Per Meditazione (dal latino “meditazio”, che significa “riflessione”) intendiamo quella Disciplina che propone la concentrazione su uno o più oggetti, sia fisici, sia rappresentati da immagini o pensieri (Meditazione Riflessiva) o la concentrazione sulla “assenza di pensieri”, quindi sul nulla (Meditazione Ricettiva, che porta alla “consapevolezza senza pensieri”): in entrambi i casi il praticante raggiunge la finalità del rilassamento attraverso l’evitazione di pensieri disturbanti, anche se gli obiettivi possono essere, in alcuni casi (come nella Meditazione Cristiana, nella Meditazione Islamica, nella Meditazione Induista, nella Meditazione Buddhista, nella Meditazione Taoista, etc.) di tipo spirituale.

Programma sintetico dei corsi.

Non esiste un vero e proprio programma dei corsi: questi vengono adattati alle esigenze del singolo o del gruppo, dopo una attenta valutazione delle motivazioni di ciascuno.

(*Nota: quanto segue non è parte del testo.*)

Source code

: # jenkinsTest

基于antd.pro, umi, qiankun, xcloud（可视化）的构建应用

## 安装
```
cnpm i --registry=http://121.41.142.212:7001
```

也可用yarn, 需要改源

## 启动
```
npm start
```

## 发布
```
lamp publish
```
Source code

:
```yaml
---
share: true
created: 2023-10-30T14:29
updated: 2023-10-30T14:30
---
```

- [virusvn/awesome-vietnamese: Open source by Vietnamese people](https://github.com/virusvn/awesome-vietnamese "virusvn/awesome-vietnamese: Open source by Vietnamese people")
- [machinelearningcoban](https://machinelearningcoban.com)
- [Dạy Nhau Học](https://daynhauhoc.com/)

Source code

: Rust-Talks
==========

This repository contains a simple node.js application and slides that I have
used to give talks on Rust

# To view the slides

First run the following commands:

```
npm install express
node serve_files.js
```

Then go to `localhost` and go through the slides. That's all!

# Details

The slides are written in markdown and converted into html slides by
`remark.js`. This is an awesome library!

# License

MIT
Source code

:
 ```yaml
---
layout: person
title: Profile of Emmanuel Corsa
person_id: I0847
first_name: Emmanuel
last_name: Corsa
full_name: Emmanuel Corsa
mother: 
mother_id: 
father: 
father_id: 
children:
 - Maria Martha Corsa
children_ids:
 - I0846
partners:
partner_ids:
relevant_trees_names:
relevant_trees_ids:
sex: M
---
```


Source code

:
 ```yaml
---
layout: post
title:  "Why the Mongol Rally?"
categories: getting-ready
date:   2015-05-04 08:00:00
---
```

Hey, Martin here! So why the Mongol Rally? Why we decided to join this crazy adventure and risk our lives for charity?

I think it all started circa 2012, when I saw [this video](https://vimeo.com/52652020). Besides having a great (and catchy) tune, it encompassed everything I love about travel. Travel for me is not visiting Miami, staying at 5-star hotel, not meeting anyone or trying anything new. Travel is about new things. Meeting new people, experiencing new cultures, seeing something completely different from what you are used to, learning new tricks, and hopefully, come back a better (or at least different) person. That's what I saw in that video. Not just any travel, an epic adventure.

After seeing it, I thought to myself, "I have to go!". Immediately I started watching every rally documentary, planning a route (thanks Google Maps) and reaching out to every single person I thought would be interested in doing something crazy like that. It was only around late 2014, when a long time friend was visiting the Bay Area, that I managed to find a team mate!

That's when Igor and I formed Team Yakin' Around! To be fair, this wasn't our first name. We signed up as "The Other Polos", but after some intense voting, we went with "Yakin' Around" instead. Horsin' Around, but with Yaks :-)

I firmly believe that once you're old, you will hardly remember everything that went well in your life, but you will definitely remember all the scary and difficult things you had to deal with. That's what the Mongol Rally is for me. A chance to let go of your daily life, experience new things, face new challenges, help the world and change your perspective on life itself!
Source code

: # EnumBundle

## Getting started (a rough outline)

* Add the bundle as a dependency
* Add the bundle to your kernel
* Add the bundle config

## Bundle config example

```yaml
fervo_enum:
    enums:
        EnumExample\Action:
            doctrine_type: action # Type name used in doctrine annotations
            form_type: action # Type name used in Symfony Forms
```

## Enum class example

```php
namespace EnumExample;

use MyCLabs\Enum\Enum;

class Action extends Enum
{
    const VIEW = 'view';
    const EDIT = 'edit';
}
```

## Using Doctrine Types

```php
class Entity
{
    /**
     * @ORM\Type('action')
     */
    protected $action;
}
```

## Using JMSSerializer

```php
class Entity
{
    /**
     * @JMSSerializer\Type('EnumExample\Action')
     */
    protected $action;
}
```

A titolo di esempio, possiamo dire che abbiniamo tecniche più centrate sul rilassamento del corpo (di derivazione sia Occidentale che Orientale, con prevalenza delle metodiche mutuate dal Qigong) a visualizzazioni guidate (anch’esse elaborate da Scuole Occidentali o Estremo Orientali) in grado di produrre un relax ancora più profondo attraverso la distrazione della mente da pensieri disturbanti e quindi disfunzionali: l’individuo può, quindi, più facilmente “ricaricarsi”, accrescendo la propria vitalità.

Gli incontri proposti sono sia individuali che di gruppo: i primi si svolgono su appuntamento, i secondi sono strutturati in incontri serali mono o bisettimanali o in seminari nei week-end.